“[Breitbart] is a very powerful person, in a lot of ways he might be more powerful than ACORN.”

Columbia Journalism Review Q and A with Liberal Historian Rick Perlstein on ACORN:

As the recent scandals surrounding the green-jobs advocate Van Jones and the community organizing group ACORN have shown, even under a Democratic White House and Congress, the conservative media have an ability to place a story on the national agenda. Those episodes have also prompted some mainstream media outlets to examine their own practices. A recent column by Washington Post ombudsman Andy Alexander reported that the paper’s executive editor, Marcus Brauchli, pressed his staff for more ACORN coverage; Brauchli was also quoted expressing the concern “that we are not well-enough informed about conservative issues. It’s particularly a problem in a town so dominated by Democrats and the Democratic point of view.”

This relationship between “conservative issues” and national issues more broadly is one that’s been of interest for some time to Rick Perlstein, the author of Nixonland and Before the Storm. A leading liberal historian of the conservative movement, Perlstein’s work has won respect from some leading conservatives; writing for CJR, he once praised the late journalist Paul Cowan for his sensitivity to the “dignity and value” of conservative subcultures. But Perlstein has also chastised the media, in the pages of the Post, for being too sensitive to conservative criticisms….

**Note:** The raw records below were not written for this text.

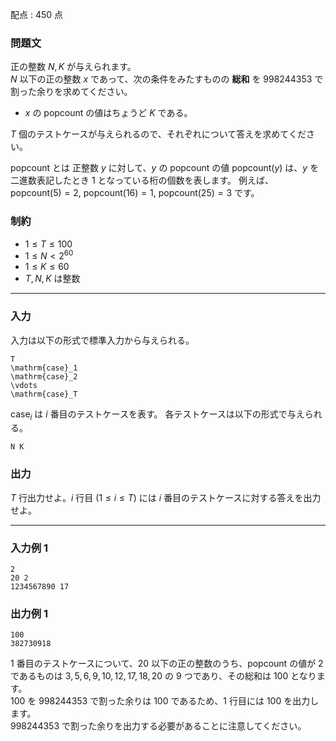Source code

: 配点 : $450$ 点

### 問題文

正の整数 $N,K$ が与えられます。  
$N$ 以下の正の整数 $x$ であって、次の条件をみたすものの **総和** を $998244353$ で割った余りを求めてください。

  * $x$ の popcount の値はちょうど $K$ である。



$T$ 個のテストケースが与えられるので、それぞれについて答えを求めてください。

popcount とは 正整数 $y$ に対して、$y$ の popcount の値 $\mathrm{popcount}(y)$ は、$y$ を二進数表記したとき $1$ となっている桁の個数を表します。 例えば、$\mathrm{popcount}(5)=2$, $\mathrm{popcount}(16)=1$, $\mathrm{popcount}(25)=3$ です。 

### 制約

  * $1\leq T\leq 100$
  * $1\leq N < 2^{60}$
  * $1\leq K \leq 60$
  * $T,N,K$ は整数



* * *

### 入力

入力は以下の形式で標準入力から与えられる。
    
    
    T
    \mathrm{case}_1
    \mathrm{case}_2
    \vdots
    \mathrm{case}_T

$\mathrm{case}_i$ は $i$ 番目のテストケースを表す。 各テストケースは以下の形式で与えられる。
    
    
    N K

### 出力

$T$ 行出力せよ。$i$ 行目 $(1\leq i\leq T)$ には $i$ 番目のテストケースに対する答えを出力せよ。

* * *

### 入力例 1
    
    
    2
    20 2
    1234567890 17

### 出力例 1
    
    
    100
    382730918

$1$ 番目のテストケースについて、$20$ 以下の正の整数のうち、popcount の値が $2$ であるものは $3,5,6,9,10,12,17,18,20$ の $9$ つであり、その総和は $100$ となります。  
$100$ を $998244353$ で割った余りは $100$ であるため、$1$ 行目には $100$ を出力します。  
$998244353$ で割った余りを出力する必要があることに注意してください。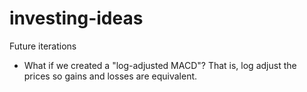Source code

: # investing-ideas


Future iterations
- What if we created a "log-adjusted MACD"?  That is, log adjust the prices so gains and losses are equivalent.
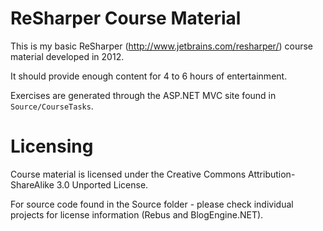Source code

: # ReSharper Course Material

This is my basic ReSharper (http://www.jetbrains.com/resharper/) course material developed in 2012. 

It should provide enough content for 4 to 6 hours of entertainment.

Exercises are generated through the ASP.NET MVC site found in `Source/CourseTasks`.

# Licensing

Course material is licensed under the Creative Commons Attribution-ShareAlike 3.0 Unported License.

For source code found in the Source folder - please check individual projects for license information (Rebus and BlogEngine.NET).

…The Post‘s irresponsibility when it comes to ACORN is symbolized by the fact that the word “Drudge” doesn’t show up in that article. The idea that this guy Andrew Breitbart [a protégé of Matt Drudge, and the founder of Big Government, the Web site that presented the ACORN videos] is just floating out there in the ether as some kind of independent conservative activist–he’s a very powerful person, in a lot of ways he might be more powerful than ACORN.